Не на меня – вдаль дядя Саня взглядом устремился – как раз в ту сторону, куда идти собрался, – дорога в ельнике там – на Песчанку.

– Медведя, – говорит вдруг, – ноги кормят.

– Волка, – говорю.

– И у яво идь, у хозяина, Иван Васильевич, ручонок нету, одне ноги…

– Ну, – говорю. – Ни пуха, ни пера.

– К чёрту… Не к лесу будь он упомянут. Ну, до свидання.

– До свиданья. – То заходи.

– Зайду.

– Поговорим… Не сёдня тока… Может, запозднюсь. С городу чагу заказали, буду искать ишшо… пролажу.

Пошёл дальше дядя Саня. Старый. Но не сутулый. Лет восемьдесят ему, не меньше. Пил, говорят, в молодости. Шибко. Давно отказался – здоровье бережёт. Лицо свежее у него – как у юноши. От заморозка раскраснелось. И чисто выбрито – сияет. Один живёт, вдовый. Не дождалась, рассказывают, его когда-то с армии любимая девушка – другой ей, дескать, подвернулся, вертихвостке, и умыкнул её куда-то. Женился он, Александр Петрович, с отчаяния на нежеланной. Лет пять назад и ту похоронил. Вместе прожили они долго, но детей так и не заимели. По чьей вине, никто не знат. Никто не знает, но все шёпотом догадываются: "Она, Клава, Санина-то жана, Царство ей Небёсное, в девках ладно погуляла, да не один аборт, наверно, сделала, вот и случилось". Дело прошлое.

И я направился своей дорогой.

Вспомнил.

Как-то сидели мы с ним, с дядей Саней, на берегу Кеми, рыбачили с ночёвкой на налимов. Беседовали о разном. Спросил я его, сам ли он об этом начал, не помню. Про смерть.

– А ты разве смерти, – спросил я его, – не боишься, дядя Саня?

– Нет, – спокойно мне ответил он. – А спастись и жить вечно хочешь? – Нет. Пожил, достаточно мне.

– И что тебя потом не будет, тебя совсем не беспокоит?

– Нет, хорошо, что и не будет.

Разговор этот происходил лет десять назад, а то и больше, но до сих пор меня смущает: соблазн мне.

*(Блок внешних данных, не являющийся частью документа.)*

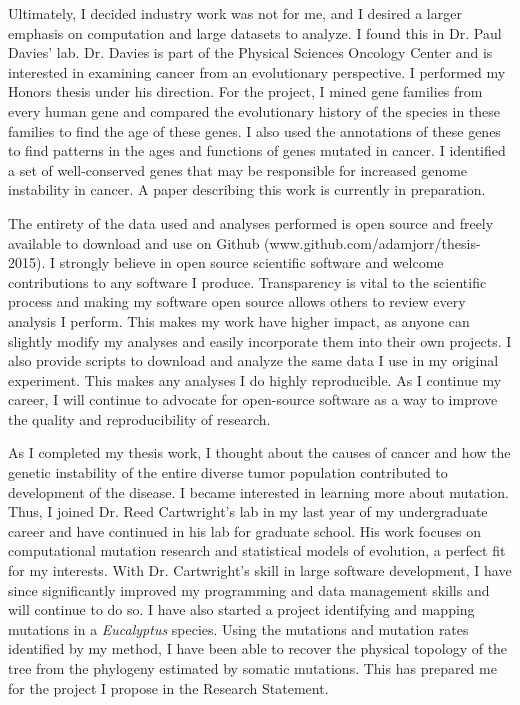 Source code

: \documentclass[12pt]{article}
\begin{document}
Ultimately, I decided industry work was not for me, and I desired a larger emphasis on computation and large datasets to analyze. I found this in Dr. Paul Davies' lab. Dr. Davies
is part of the Physical Sciences Oncology Center
and is interested in examining cancer from an evolutionary perspective.
I performed my Honors thesis under his direction. For the project, I mined gene families from every human gene and compared the evolutionary history of the species in these families to find the age of these genes. I also used the annotations of these genes to find patterns in the ages and functions of genes mutated in cancer. I identified a set of well-conserved genes that may be responsible for increased genome instability in cancer. A paper describing this work is currently in preparation.

The entirety of the data used and analyses performed is open source and freely available to download and use on Github (www.github.com/adamjorr/thesis-2015). I strongly believe in open source scientific software and welcome contributions to any software I produce. Transparency is vital to the scientific process and making my software open source allows others to review every analysis I perform. This makes my work have higher impact, as anyone can slightly modify my analyses and easily incorporate them into their own projects. I also provide scripts to download and analyze the same data I use in my original experiment. This makes any analyses I do highly reproducible. As I continue my career, I will continue to advocate for open-source software as a way to improve the quality and reproducibility of research.

As I completed my thesis work, I thought about the causes of cancer and how the genetic instability of the entire diverse tumor population contributed to development of the disease. I became interested in learning more about mutation. Thus, I joined Dr. Reed Cartwright's lab in my last year of my undergraduate career and have continued in his lab for graduate school. His work focuses on computational mutation research and statistical models of evolution, a perfect fit for my interests. With Dr. Cartwright's skill in large software development, I have since significantly improved my programming and data management skills and will continue to do so. I have also started a project identifying and mapping mutations in a \textit{Eucalyptus} species. Using the mutations and mutation rates identified by my method, %
I have been able to recover the physical topology of the tree from the phylogeny estimated by somatic mutations. This has prepared me for the project I propose in the Research Statement.
\end{document}
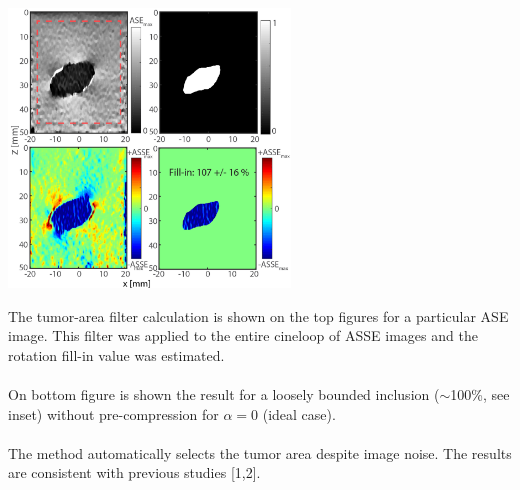 \documentclass[portrait,a0paper,fontscale=0.28]{baposter} %
\begin{document}
\begin{poster}
{\begin{multicols}{2}
 \begin{center}
{\includegraphics[height=20em]{ExpImages_v3.png}}
\end{center}
 The tumor-area filter calculation is shown on the top figures for a particular ASE image. This filter was applied to the entire cineloop of ASSE images and the rotation fill-in value was estimated. \\ 
 \\On bottom figure is shown the result for a loosely bounded inclusion ($\sim$100\%, see inset) without pre-compression for $\alpha=0$ (ideal case). \\
 \\
 The method automatically selects the tumor area despite image noise. The results are consistent with previous studies [1,2].



\end{multicols}
}





\end{poster}
\end{document}
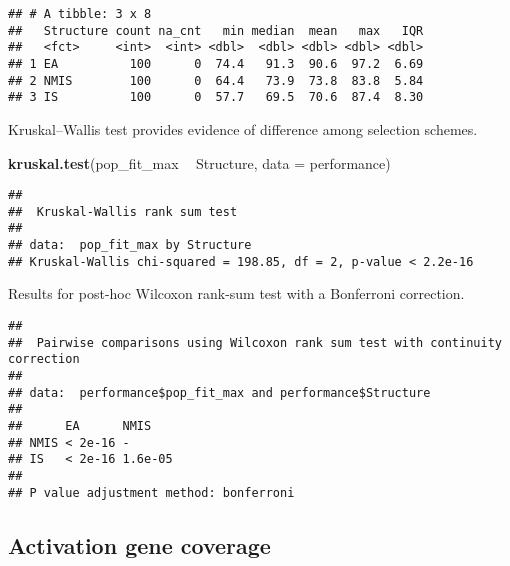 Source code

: \documentclass[]{book}
\newenvironment{Shaded}{\begin{snugshade}}{\end{snugshade}}
\newcommand{\DataTypeTok}[1]{\textcolor[rgb]{0.13,0.29,0.53}{#1}}
\newcommand{\KeywordTok}[1]{\textcolor[rgb]{0.13,0.29,0.53}{\textbf{#1}}}
\newcommand{\NormalTok}[1]{#1}
\newcommand{\OperatorTok}[1]{\textcolor[rgb]{0.81,0.36,0.00}{\textbf{#1}}}
\newcommand{\OtherTok}[1]{\textcolor[rgb]{0.56,0.35,0.01}{#1}}
\newcommand{\StringTok}[1]{\textcolor[rgb]{0.31,0.60,0.02}{#1}}
\begin{document}
\begin{verbatim}
## # A tibble: 3 x 8
##   Structure count na_cnt   min median  mean   max   IQR
##   <fct>     <int>  <int> <dbl>  <dbl> <dbl> <dbl> <dbl>
## 1 EA          100      0  74.4   91.3  90.6  97.2  6.69
## 2 NMIS        100      0  64.4   73.9  73.8  83.8  5.84
## 3 IS          100      0  57.7   69.5  70.6  87.4  8.30
\end{verbatim}

Kruskal--Wallis test provides evidence of difference among selection schemes.

\begin{Shaded}
\begin{Highlighting}[]
\KeywordTok{kruskal.test}\NormalTok{(pop_fit_max }\OperatorTok{~}\StringTok{ }\NormalTok{Structure, }\DataTypeTok{data =}\NormalTok{ performance)}
\end{Highlighting}
\end{Shaded}

\begin{verbatim}
## 
##  Kruskal-Wallis rank sum test
## 
## data:  pop_fit_max by Structure
## Kruskal-Wallis chi-squared = 198.85, df = 2, p-value < 2.2e-16
\end{verbatim}

Results for post-hoc Wilcoxon rank-sum test with a Bonferroni correction.

\begin{Shaded}
\end{Shaded}

\begin{verbatim}
## 
##  Pairwise comparisons using Wilcoxon rank sum test with continuity correction 
## 
## data:  performance$pop_fit_max and performance$Structure 
## 
##      EA      NMIS   
## NMIS < 2e-16 -      
## IS   < 2e-16 1.6e-05
## 
## P value adjustment method: bonferroni
\end{verbatim}

\hypertarget{activation-gene-coverage-5}{%
\subsection{Activation gene coverage}\label{activation-gene-coverage-5}}
\end{document}
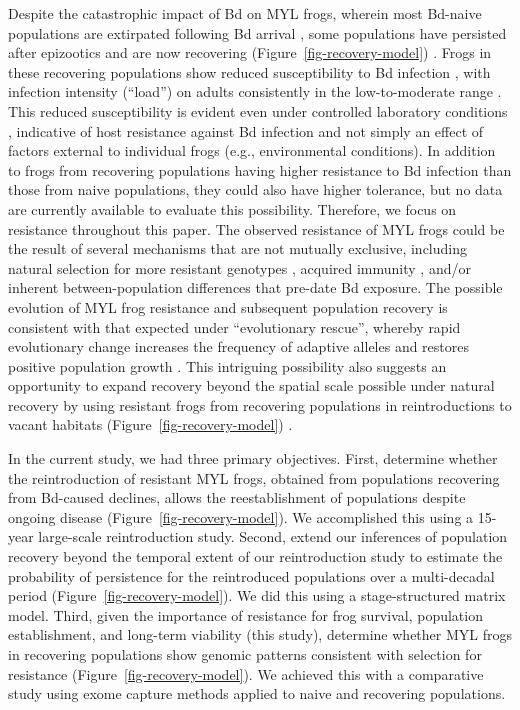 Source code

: \documentclass[9pt,twocolumn,twoside,lineno]{pnas-new}
\begin{document}
Despite the catastrophic impact of Bd on MYL frogs, wherein most
Bd-naive populations are extirpated following Bd arrival
\citep{vredenburg2010}, some populations have persisted after epizootics
\citep[during which Bd infection intensity on frogs is very
high,][]{briggs2010} and are now recovering
(Figure~\ref{fig-recovery-model}) \citep{knapp2016}. Frogs in these
recovering populations show reduced susceptibility to Bd infection
\citep{knapp2016}, with infection intensity (``load'') on adults
consistently in the low-to-moderate range
\citep{briggs2010, knapp2011, joseph2018}. This reduced susceptibility
is evident even under controlled laboratory conditions
\citep{knapp2016}, indicative of host resistance against Bd infection
and not simply an effect of factors external to individual frogs (e.g.,
environmental conditions). In addition to frogs from recovering
populations having higher resistance to Bd infection than those from
naive populations, they could also have higher tolerance, but no data
are currently available to evaluate this possibility. Therefore, we
focus on resistance throughout this paper. The observed resistance of
MYL frogs could be the result of several mechanisms that are not
mutually exclusive, including natural selection for more resistant
genotypes \citep{savage2016, grogan2018b}, acquired immunity
\citep{grogan2018a}, and/or inherent between-population differences that
pre-date Bd exposure. The possible evolution of MYL frog resistance and
subsequent population recovery is consistent with that expected under
``evolutionary rescue'', whereby rapid evolutionary change increases the
frequency of adaptive alleles and restores positive population growth
\citep{carlson2014, searle2020}. This intriguing possibility also
suggests an opportunity to expand recovery beyond the spatial scale
possible under natural recovery by using resistant frogs from recovering
populations in reintroductions to vacant habitats
(Figure~\ref{fig-recovery-model}) \citep{joseph2018, mendelson2019}.

In the current study, we had three primary objectives. First, determine
whether the reintroduction of resistant MYL frogs, obtained from
populations recovering from Bd-caused declines, allows the
reestablishment of populations despite ongoing disease
(Figure~\ref{fig-recovery-model}). We accomplished this using a 15-year
large-scale reintroduction study. Second, extend our inferences of
population recovery beyond the temporal extent of our reintroduction
study to estimate the probability of persistence for the reintroduced
populations over a multi-decadal period
(Figure~\ref{fig-recovery-model}). We did this using a stage-structured
matrix model. Third, given the importance of resistance for frog
survival, population establishment, and long-term viability (this
study), determine whether MYL frogs in recovering populations show
genomic patterns consistent with selection for resistance
(Figure~\ref{fig-recovery-model}). We achieved this with a comparative
study using exome capture methods applied to naive and recovering
populations.
\end{document}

Чибис летает, ругает меня. Хотел испачкать, но промазал, в лист подорожника попал. Атаковал, резко спикировав, и был таков, в ольшаник скрылся. Нет у меня к нему претензий.

Улетит скоро – покинет нас, – в края-то тёплые подастся. Ну, долететь тебе благополучно.

Плетутся мне навстречу дети. Двое. Мальчишка и девчонка. Чуть не толкаются, бок о бок. Ссорятся, похоже. Разглядел, я знаю их – Чеботарёвы. Имена их даже помню – Вова и Галя. Погодки. Семи и восьми лет – так примерно. Вова старше, ростом выше. В школе уже учатся, наверное. Школы здесь нет, даже четырёхлетки, нет и в Ялани, к нам самой близкой тут, по тракту, возят детей на школьном автобусе, собирая их со всех окрестных деревень, в Полоусно; утром туда, а вечером обратно, – там пока чудом школа сохраняется. Но и ту скоро прихлопнут – к тому дело движется. Дожили. Когда мы учились, восемь классов заканчивали здесь, в Сретенске, а девятый и десятый – в Ялани, там и жили в интернате. Домой ездили только на выходные и каникулы. Весёлое время было. Теперь и детям-то тут скучно – мало их, и нечем им заняться. Пиво да телевизор, вся и радость. Идёт, бедный, малолеток, малолетка ли, в руках соска – баллон пластиковый в два с половиной литра; глаза чумные. Смотришь на них, и сердце щемит. Им привычно. Даже и не подозревают, если им кто-то не рассказывал, что всё иначе раньше было здесь. Не голосят: "В Москву, в Москву!" Предел мечтаний – Елисейск. Исленьск – заоблачное счастье.

Оба – и брат, и сестра, – несмотря на утреннюю прохладу, простоволосые. Как и почти все здесь дети – белобрысые. В зелёных, великоватых им, резиновых сапогах. В одинаковых болоньевых куртках, пунцового цвета. У Вовы в руке грязный и мятый политиленовый, тяжёлый с виду, пакет, на котором изображена примадонна, Алла Борисовна Пугачёва, изрядно облупившаяся, но пока ещё узнаваемая – по причёске, и по строчке: "Женщина, которая поёт…" – одна такая.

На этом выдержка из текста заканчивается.